Next to the improved MEA with thermal treated membranes, components like bipolar plates (PPS) and gaskets (FKM) have been optimized as well.
In addition, a 2D and 3D model of HT-PEM fuel cell stack was developed.
In the following subchapters, the main results of each technical work package (WP2 to WP6) are presented.
Work package 2:
The goal of this work package is to optimize the performance and durability of the MEAs towards the target of the project by:
• Optimization of fuel/oxidant strategy;
• Optimization of electrodes and membranes;
• Optimized MEA design for the chosen fuel/oxidant strategy.

■ Fuel and air/O2 optimization
The effect of higher oxygen partial pressure on the performance and durability has been addressed. The fuel cell performance decreases after each oxygen enrichment measurement and hence, a slight degradation in the fuel cell is observed when the oxygen concentration is increased. The best results were achieved when the oxygen concentration was 30%.

■ Electrode and membrane optimization
In this WP, Pt supported on four different novel materials have been compared to the classical Vulcan Carbon support, in order to evaluate the effect of the catalyst support on the performance of HT-PEMFC. Two of them are carbonaceous materials: graphene and carbon nanofibers (CNF). The other two are non-carbonaceous materials: silicon carbide (β-SiC) and binary silicon titanium carbide (SiCTiC). The electrodes with Pt onto SiCTiC showed the lowest degradation. Moreover, Pt supported on different “novel” supports has been and will be tested in a single cell. Up to now, the best performance has been achieved by the standard Pt/C Vulcan whereas the Pt/SiCTiC has shown a very good stability (200 µV/h during the first 100 h of operation) compared with the standard one (600 µV/h) under the same operation conditions. Thus, Pt/SiCTiC was selected as a novel catalyst for the experiments in a short stack.
On the other hand, with the aim of reduce the Pt loading, a binary catalyst PtCo supported on PtSiCTiC were prepared and tested in a single cell. Very promising results related with the stability were achieved.

In WP2, DPS and UCLM have been in close cooperation, exchanging membranes for testing. The new thermally cured PBI membranes performed better than the standard ones, not only reached high conductivity values but also high acid retention capability.
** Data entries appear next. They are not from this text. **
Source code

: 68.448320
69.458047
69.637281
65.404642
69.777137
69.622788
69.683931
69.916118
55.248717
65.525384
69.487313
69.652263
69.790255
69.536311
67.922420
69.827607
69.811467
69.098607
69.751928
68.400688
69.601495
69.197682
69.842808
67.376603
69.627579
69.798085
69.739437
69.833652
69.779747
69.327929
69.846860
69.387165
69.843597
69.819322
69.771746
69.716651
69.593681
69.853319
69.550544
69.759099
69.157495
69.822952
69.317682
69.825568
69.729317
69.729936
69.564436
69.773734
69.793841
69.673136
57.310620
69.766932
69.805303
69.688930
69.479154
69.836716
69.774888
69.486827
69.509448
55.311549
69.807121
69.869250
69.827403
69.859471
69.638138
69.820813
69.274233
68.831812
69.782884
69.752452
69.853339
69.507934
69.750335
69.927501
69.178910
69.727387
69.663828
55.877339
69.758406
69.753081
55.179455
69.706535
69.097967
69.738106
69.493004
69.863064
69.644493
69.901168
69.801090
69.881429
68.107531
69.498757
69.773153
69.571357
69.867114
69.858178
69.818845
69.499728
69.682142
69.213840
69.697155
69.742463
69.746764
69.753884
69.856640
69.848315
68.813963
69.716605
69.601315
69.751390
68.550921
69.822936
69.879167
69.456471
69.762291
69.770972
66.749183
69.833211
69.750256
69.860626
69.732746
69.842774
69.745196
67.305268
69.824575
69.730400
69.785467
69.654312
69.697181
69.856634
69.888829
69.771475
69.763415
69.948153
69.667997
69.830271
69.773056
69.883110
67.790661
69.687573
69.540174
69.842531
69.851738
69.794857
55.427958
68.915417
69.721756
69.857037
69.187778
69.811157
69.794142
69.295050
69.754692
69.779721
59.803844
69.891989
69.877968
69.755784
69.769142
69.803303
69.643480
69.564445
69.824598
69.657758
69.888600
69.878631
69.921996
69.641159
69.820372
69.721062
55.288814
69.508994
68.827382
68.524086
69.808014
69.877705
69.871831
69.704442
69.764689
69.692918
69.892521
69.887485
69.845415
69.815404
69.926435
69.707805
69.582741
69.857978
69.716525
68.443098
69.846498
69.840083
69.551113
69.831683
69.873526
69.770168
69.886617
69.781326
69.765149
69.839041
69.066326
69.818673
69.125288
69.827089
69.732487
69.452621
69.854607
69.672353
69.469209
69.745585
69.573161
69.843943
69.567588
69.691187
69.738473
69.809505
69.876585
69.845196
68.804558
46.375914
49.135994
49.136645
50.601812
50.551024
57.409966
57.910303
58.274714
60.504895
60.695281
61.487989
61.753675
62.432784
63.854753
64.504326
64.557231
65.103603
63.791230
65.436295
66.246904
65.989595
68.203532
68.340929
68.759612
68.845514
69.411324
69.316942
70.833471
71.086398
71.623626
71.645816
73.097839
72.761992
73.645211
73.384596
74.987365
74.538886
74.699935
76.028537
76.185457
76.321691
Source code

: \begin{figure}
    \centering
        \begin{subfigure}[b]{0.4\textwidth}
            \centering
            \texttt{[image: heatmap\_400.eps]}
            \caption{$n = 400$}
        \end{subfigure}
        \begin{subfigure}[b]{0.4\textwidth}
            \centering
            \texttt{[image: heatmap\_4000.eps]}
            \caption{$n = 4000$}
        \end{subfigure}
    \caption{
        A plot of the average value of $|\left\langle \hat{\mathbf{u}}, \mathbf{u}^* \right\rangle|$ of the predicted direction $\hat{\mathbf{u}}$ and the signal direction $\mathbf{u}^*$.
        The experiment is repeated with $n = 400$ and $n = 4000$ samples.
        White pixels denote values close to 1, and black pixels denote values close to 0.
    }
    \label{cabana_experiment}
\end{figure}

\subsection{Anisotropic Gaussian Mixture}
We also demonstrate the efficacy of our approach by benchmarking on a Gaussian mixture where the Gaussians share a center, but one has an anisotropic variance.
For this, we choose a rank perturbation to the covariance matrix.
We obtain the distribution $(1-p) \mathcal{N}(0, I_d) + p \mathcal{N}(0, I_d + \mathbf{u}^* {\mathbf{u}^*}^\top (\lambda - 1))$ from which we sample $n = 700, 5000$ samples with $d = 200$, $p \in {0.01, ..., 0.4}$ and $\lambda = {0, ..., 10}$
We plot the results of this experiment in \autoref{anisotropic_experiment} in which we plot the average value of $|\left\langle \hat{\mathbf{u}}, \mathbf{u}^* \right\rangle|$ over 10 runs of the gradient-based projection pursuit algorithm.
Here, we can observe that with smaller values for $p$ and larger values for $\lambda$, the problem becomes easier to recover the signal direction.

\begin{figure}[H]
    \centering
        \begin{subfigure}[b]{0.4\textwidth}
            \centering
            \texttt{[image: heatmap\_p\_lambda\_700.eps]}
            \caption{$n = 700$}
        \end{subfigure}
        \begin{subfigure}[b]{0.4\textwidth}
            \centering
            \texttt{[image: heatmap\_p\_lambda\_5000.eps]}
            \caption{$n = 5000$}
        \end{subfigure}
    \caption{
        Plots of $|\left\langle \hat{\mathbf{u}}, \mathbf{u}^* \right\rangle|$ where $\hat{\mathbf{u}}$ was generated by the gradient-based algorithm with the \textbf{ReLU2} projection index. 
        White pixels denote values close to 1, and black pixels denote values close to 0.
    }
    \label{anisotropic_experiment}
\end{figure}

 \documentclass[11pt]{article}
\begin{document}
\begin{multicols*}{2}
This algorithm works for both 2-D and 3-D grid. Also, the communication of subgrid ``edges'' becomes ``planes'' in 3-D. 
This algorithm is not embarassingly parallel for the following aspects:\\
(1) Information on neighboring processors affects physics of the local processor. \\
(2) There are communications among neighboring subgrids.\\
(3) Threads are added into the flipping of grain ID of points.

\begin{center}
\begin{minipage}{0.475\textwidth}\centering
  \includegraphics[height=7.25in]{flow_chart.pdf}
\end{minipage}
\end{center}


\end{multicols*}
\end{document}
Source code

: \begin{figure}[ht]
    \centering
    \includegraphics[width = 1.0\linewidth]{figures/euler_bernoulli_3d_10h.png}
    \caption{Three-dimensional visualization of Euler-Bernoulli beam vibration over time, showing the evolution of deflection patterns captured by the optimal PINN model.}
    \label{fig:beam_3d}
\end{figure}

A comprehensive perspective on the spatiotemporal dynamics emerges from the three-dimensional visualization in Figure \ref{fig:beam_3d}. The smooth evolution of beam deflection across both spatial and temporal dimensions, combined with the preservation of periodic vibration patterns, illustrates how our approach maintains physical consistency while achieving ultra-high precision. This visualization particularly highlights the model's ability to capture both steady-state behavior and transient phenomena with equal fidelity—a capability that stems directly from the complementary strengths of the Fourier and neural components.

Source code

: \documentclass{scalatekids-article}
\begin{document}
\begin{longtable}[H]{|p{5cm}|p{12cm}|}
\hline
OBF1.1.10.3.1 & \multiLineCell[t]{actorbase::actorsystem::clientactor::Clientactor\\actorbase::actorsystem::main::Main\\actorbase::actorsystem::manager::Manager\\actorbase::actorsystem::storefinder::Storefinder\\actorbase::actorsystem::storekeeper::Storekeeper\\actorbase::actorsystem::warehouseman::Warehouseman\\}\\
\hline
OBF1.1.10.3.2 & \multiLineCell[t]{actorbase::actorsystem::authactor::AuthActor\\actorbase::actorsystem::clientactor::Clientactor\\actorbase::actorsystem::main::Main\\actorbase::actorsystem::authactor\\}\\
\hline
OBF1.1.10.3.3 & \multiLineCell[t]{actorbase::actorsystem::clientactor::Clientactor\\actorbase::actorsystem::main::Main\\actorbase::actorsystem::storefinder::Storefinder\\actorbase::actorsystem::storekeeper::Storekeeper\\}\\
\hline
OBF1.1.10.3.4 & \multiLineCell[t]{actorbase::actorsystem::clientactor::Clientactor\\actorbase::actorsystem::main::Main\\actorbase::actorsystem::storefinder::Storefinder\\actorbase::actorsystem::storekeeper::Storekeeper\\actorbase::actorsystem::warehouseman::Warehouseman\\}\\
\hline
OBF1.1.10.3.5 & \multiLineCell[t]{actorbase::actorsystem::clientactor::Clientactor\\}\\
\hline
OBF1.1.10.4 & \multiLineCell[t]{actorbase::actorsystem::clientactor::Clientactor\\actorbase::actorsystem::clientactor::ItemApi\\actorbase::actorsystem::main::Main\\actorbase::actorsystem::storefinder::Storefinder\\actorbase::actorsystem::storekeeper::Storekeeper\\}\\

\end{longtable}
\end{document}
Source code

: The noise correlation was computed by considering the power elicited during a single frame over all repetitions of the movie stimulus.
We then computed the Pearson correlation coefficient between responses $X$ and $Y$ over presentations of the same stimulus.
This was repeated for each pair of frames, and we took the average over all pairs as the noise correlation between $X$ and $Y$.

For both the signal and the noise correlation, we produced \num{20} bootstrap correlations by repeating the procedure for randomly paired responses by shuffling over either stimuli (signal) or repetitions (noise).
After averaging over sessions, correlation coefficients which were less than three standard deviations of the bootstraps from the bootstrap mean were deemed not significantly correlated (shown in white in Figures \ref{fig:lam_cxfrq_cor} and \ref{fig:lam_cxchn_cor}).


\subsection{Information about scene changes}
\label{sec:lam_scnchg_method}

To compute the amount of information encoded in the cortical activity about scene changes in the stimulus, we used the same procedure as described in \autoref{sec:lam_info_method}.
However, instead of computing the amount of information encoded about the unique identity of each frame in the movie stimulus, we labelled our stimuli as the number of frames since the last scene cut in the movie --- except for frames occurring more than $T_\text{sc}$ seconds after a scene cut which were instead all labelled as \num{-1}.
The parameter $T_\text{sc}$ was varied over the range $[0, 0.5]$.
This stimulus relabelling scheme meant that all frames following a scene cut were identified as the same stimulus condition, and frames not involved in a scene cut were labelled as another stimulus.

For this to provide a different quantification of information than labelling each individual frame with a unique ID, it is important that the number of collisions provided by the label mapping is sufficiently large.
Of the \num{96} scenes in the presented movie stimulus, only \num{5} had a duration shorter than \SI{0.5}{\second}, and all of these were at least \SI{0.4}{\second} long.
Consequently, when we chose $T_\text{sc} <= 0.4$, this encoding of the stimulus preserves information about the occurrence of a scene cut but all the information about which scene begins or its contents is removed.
Besides high chemical resistances through Fenton tests, these both membranes can be used in HT-PEMFCs and have demonstrated a high durability. Thus, 1,000 hours were reached with MEAs prepared with these two novel PBI based membranes under our operation conditions. The new PBI based membranes proposed by both DPS and UCLM partners showed very good performance and durability, and they could be used in further stages of development of this project, although the membrane developed at DPS was found to be able to attain slightly better reproducibility and hence was chosen as example of membrane beyond state of the art.

Moreover, bipolar plates and gasket have been tested in this WP. The effect of temperature and phosphoric acid concentration on the corrosion of the standard material for BPP has been evaluated. Besides the evaluation of scientific characteristics of the new materials, the influence in the manufacture of the plates with the new formulations at high scale (mass production) has been considered as well. Consequently, Eisenhuth optimized the compounding and plate manufacturing process with respect to conductivity, tolerances and scrap rate of the bipolar plate material. Finally, a manufacturing process for PPS/graphite bipolar plates has been established and material for cell testing and stack building purposes has been delivered to CISTEM partners.

■ MEA design
The overall purpose of this task is the integration of knowledge obtained in the previous tasks into the production process.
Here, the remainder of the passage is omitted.